#### Task instructions:
Your task is to copy the lines of the data below from the line holding "initial 3 years." through the line holding "### Be your own AI Cloud", inclusive, exactly and with nothing added.

#### Provided data:
================================
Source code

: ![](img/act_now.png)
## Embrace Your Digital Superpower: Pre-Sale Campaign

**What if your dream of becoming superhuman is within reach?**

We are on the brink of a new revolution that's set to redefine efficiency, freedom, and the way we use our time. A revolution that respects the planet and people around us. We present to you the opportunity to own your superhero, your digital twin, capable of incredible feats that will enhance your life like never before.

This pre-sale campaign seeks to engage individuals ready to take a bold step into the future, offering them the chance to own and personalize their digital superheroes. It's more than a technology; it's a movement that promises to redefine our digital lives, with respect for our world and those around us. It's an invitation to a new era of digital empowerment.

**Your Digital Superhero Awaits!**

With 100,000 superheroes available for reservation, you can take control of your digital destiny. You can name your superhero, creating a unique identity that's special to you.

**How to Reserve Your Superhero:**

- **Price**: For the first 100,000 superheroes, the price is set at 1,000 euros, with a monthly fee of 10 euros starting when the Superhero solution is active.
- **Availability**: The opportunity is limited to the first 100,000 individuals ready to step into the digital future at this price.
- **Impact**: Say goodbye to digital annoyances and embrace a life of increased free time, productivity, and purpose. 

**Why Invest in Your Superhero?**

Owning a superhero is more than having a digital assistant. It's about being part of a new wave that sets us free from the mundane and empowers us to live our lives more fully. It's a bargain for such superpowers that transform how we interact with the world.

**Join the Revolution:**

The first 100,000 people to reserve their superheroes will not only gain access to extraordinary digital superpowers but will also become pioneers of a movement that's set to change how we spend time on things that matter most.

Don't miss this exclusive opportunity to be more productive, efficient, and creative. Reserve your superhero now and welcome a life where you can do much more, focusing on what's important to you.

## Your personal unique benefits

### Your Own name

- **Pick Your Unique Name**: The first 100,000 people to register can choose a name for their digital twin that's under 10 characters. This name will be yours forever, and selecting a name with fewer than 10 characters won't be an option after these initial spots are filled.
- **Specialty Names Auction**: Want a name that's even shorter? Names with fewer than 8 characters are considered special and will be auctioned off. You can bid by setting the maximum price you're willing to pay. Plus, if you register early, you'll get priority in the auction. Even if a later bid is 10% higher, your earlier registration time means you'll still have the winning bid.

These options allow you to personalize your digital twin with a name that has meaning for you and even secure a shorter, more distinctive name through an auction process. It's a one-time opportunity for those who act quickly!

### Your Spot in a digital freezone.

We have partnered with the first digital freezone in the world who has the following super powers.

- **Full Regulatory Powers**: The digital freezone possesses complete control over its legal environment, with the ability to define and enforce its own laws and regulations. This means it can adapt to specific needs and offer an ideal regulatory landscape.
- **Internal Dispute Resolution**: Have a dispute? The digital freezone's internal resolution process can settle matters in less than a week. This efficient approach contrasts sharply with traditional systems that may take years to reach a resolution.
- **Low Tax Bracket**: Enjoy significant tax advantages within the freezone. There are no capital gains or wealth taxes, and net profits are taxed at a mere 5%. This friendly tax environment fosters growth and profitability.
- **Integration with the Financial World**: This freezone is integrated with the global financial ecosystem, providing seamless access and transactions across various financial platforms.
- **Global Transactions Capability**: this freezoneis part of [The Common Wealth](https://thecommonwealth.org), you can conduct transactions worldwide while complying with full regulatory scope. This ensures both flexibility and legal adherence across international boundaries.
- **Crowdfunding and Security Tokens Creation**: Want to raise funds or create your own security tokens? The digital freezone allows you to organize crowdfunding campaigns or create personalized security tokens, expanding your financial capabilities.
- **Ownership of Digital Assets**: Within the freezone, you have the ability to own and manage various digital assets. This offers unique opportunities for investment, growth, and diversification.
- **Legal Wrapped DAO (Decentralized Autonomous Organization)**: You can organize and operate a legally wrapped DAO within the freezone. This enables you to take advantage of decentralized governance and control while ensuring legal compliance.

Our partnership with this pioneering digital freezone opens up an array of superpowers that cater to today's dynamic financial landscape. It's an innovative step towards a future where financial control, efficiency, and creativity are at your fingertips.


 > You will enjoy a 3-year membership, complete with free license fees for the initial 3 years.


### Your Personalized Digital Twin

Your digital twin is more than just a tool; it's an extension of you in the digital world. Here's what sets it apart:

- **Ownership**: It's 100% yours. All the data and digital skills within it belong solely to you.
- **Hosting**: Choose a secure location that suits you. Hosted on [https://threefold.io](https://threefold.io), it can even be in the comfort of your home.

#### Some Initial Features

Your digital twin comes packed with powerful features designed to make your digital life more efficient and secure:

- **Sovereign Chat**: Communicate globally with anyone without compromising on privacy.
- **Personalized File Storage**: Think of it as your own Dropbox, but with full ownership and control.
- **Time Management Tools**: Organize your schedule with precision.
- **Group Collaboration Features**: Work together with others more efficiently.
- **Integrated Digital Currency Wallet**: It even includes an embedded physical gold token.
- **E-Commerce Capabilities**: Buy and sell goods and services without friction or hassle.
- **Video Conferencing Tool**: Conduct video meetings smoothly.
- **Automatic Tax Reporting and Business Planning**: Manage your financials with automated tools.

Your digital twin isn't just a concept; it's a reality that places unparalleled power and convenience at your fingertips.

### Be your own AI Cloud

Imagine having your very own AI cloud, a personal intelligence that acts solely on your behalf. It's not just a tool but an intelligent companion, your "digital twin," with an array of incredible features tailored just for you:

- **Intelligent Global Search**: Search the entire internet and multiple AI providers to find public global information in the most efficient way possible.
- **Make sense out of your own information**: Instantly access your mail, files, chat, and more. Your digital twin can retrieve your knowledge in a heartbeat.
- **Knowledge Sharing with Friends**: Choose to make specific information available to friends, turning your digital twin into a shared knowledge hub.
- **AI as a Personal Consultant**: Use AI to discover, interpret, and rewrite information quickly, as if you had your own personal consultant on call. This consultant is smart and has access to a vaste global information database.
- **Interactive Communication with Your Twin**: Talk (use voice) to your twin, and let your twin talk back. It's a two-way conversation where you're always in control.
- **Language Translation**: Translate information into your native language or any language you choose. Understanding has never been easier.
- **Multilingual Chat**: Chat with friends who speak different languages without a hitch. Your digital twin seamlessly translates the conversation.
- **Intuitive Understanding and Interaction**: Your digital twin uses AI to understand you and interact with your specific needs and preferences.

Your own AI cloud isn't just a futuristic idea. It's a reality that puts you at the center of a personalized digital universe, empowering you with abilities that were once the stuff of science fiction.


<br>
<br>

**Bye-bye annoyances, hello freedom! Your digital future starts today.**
================================
#### Solution to the problem:
 > You will enjoy a 3-year membership, complete with free license fees for the initial 3 years.


### Your Personalized Digital Twin

Your digital twin is more than just a tool; it's an extension of you in the digital world. Here's what sets it apart:

- **Ownership**: It's 100% yours. All the data and digital skills within it belong solely to you.
- **Hosting**: Choose a secure location that suits you. Hosted on [https://threefold.io](https://threefold.io), it can even be in the comfort of your home.

#### Some Initial Features

Your digital twin comes packed with powerful features designed to make your digital life more efficient and secure:

- **Sovereign Chat**: Communicate globally with anyone without compromising on privacy.
- **Personalized File Storage**: Think of it as your own Dropbox, but with full ownership and control.
- **Time Management Tools**: Organize your schedule with precision.
- **Group Collaboration Features**: Work together with others more efficiently.
- **Integrated Digital Currency Wallet**: It even includes an embedded physical gold token.
- **E-Commerce Capabilities**: Buy and sell goods and services without friction or hassle.
- **Video Conferencing Tool**: Conduct video meetings smoothly.
- **Automatic Tax Reporting and Business Planning**: Manage your financials with automated tools.

Your digital twin isn't just a concept; it's a reality that places unparalleled power and convenience at your fingertips.

### Be your own AI Cloud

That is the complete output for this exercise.